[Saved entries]
-- -- --
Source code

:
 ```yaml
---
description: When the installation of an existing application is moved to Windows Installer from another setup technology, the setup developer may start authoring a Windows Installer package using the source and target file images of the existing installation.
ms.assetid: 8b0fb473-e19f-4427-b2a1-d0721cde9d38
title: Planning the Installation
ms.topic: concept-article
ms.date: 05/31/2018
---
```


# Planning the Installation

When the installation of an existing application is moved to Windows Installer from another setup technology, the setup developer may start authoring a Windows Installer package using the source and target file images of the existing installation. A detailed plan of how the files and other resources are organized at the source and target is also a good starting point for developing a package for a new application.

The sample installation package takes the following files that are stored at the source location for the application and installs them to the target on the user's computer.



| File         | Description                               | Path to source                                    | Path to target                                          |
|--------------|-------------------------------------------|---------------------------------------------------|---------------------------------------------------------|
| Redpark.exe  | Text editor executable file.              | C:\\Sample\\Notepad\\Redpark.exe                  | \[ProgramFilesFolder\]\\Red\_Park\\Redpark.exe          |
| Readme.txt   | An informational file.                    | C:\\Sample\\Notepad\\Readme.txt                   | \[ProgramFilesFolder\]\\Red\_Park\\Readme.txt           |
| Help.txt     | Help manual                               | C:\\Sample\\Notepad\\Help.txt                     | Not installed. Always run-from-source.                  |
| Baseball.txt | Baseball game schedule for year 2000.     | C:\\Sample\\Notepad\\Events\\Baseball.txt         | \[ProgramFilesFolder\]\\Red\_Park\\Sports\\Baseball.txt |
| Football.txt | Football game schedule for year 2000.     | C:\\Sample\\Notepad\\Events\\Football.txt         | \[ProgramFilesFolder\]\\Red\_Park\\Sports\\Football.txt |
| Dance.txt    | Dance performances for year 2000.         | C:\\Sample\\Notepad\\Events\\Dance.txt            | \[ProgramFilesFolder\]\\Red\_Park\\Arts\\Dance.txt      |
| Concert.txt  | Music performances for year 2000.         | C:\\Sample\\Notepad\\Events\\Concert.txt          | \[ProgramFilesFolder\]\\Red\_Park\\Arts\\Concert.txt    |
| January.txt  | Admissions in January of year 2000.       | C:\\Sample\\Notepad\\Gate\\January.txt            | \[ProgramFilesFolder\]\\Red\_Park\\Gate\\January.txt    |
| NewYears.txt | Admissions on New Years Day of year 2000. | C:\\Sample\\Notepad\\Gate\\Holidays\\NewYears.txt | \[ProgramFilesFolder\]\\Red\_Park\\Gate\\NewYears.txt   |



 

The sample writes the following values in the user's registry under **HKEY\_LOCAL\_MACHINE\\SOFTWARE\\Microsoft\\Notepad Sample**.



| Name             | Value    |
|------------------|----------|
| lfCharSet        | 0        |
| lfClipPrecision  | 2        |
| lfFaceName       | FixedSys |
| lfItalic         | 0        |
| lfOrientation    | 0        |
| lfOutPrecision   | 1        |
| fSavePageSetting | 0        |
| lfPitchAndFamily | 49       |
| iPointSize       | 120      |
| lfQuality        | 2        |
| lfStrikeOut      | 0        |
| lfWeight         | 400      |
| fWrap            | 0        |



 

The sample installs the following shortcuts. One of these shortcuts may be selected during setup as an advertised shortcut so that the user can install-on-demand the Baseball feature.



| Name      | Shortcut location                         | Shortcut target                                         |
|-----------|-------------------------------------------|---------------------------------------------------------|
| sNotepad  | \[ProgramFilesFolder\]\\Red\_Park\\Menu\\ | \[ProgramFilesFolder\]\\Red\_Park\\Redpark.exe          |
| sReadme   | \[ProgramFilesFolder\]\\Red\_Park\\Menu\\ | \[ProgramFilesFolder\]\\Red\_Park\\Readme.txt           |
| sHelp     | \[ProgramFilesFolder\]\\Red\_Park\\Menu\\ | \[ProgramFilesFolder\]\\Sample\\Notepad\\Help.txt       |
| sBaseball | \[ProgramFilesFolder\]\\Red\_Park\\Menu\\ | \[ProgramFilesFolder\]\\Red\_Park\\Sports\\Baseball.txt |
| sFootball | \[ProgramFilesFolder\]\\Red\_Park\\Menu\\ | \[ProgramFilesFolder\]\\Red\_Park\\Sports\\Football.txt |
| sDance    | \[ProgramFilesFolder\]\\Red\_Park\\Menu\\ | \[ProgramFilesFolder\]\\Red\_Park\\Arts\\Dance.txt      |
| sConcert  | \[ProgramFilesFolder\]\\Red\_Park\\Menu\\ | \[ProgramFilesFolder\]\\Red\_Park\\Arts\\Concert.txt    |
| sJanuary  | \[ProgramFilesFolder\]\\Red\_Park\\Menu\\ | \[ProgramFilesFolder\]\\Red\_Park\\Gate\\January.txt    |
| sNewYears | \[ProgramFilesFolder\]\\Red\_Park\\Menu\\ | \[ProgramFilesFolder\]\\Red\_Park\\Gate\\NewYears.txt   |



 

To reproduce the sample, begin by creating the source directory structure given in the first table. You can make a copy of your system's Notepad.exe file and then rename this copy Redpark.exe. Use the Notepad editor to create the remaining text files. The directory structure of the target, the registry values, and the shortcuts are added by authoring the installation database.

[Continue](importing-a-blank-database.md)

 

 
-- -- --
A single number is the expected answer: how many lines of the records above contain the word "schedule".

▶ Completed exercise
2